This is a rare opportunity to enjoy the Holburne’s collection of portraits by the French silhouette-cutter Augustin Edouart (1789-1861). The realism and detail of Edouart’s full-length characters, simply cut out of black paper “by scissors alone”, is remarkable. The exhibition will include some of his finest and most famous silhouettes.
In 1931 the Holburne Museum purchased 24 paper portraits by the French silhouette-cutter Augustin Edouart (1789-1861). Their fragility means that they have rarely been displayed. They have recently been cleaned and repaired and in summer 2014 the Holburne will be exhibiting a large selection of them.
Edouart, who was entirely self-taught, arrived in England in 1814, an exile from Napoleonic France. In 1826-7 he began his first experiments as a professional silhouette artist, based in Bath and later in London.
Edouart travelled widely, displaying his extraordinary skill at cutting out profile portraits, mostly of full-length figures, entirely freehand. In his hands, ordinary needlework scissors gained “all the expressive powers of the pencil”. The resulting black paper cut-outs were mounted on white paper, signed and dated.

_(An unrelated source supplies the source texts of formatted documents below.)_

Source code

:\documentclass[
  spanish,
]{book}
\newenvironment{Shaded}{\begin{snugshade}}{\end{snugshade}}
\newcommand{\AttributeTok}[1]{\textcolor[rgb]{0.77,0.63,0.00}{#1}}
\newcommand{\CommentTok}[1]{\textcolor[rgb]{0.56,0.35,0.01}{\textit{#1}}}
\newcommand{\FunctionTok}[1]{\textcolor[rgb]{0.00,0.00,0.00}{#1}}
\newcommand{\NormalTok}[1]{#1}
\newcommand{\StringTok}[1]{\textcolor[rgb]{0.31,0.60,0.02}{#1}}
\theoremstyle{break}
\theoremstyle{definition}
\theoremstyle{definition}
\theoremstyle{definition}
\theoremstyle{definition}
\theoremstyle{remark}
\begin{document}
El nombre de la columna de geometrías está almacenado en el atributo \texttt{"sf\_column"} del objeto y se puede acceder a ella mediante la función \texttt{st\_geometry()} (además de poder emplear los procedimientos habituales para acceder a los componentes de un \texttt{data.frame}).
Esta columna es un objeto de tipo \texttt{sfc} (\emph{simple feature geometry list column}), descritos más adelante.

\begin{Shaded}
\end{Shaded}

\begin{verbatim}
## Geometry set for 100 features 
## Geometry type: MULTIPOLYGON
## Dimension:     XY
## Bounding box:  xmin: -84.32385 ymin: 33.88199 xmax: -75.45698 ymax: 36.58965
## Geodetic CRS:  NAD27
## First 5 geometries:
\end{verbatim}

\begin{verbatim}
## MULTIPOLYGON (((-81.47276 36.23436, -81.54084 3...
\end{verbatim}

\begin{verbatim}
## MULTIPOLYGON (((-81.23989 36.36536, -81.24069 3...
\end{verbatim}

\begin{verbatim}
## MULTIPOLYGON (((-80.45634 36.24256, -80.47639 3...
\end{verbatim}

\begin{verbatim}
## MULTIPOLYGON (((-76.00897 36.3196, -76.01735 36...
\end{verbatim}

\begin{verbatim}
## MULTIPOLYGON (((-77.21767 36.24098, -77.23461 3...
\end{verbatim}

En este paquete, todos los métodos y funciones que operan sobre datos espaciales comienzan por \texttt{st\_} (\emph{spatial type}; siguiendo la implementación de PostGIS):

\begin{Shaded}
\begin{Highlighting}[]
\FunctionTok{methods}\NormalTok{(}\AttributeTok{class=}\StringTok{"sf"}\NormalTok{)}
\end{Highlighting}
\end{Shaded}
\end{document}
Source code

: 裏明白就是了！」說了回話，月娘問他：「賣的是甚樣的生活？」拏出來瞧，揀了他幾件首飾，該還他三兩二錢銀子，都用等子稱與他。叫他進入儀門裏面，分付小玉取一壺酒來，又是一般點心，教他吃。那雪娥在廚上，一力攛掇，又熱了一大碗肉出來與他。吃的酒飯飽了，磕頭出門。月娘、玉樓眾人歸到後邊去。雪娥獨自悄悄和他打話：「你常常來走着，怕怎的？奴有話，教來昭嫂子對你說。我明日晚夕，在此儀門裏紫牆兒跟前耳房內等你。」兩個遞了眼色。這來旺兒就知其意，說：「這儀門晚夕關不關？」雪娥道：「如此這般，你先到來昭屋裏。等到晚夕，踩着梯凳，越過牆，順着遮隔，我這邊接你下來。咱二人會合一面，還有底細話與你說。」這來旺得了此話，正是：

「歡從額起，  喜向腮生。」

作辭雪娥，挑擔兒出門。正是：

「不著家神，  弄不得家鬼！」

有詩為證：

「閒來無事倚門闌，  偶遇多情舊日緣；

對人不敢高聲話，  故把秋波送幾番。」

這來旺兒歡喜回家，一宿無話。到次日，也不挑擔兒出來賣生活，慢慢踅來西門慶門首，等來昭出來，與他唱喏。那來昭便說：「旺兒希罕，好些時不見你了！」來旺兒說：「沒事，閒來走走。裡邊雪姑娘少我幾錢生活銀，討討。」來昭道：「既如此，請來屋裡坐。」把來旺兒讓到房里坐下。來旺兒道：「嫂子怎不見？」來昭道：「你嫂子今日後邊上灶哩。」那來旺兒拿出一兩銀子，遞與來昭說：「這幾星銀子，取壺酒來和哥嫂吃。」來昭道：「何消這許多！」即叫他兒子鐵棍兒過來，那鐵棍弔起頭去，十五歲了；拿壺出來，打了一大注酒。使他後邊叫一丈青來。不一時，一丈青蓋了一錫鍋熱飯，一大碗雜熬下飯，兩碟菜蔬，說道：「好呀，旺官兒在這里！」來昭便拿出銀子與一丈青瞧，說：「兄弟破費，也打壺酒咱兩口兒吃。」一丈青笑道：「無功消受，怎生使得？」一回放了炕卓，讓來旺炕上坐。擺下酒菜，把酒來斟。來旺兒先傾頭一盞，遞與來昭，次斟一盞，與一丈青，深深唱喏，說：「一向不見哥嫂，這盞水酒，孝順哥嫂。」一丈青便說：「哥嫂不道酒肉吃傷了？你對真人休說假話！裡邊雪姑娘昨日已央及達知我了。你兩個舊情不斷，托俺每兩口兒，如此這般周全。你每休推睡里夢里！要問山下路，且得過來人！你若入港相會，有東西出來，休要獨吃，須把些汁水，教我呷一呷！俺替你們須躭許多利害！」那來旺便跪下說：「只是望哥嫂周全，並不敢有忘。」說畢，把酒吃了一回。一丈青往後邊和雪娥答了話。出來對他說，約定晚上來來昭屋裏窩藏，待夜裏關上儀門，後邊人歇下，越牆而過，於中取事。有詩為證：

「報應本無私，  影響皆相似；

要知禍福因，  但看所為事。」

This exhibition will include one of Edouart’s finest silhouettes, a portrait of a gentleman in tight-fitting evening dress and pumps hesitating at the door of a ballroom while lively figures dance in the background. It will also feature one of his most famous works, a series of eight portraits of the preacher Rev. Charles Simeon (1759-1836). Simeon’s famous sermons at Cambridge had a great impact on the Evangelical movement in the Church of England, and Edouart captured them in a sequence of dramatic profiles representing the eight stages of a sermon. There is also a portrait of the Irish hero Daniel O’Connell, “known at a glance by everyone”.
The realism and detail of Edouart’s silhouettes, simply cut out of black paper with his “wonder-working scissors”, is remarkable.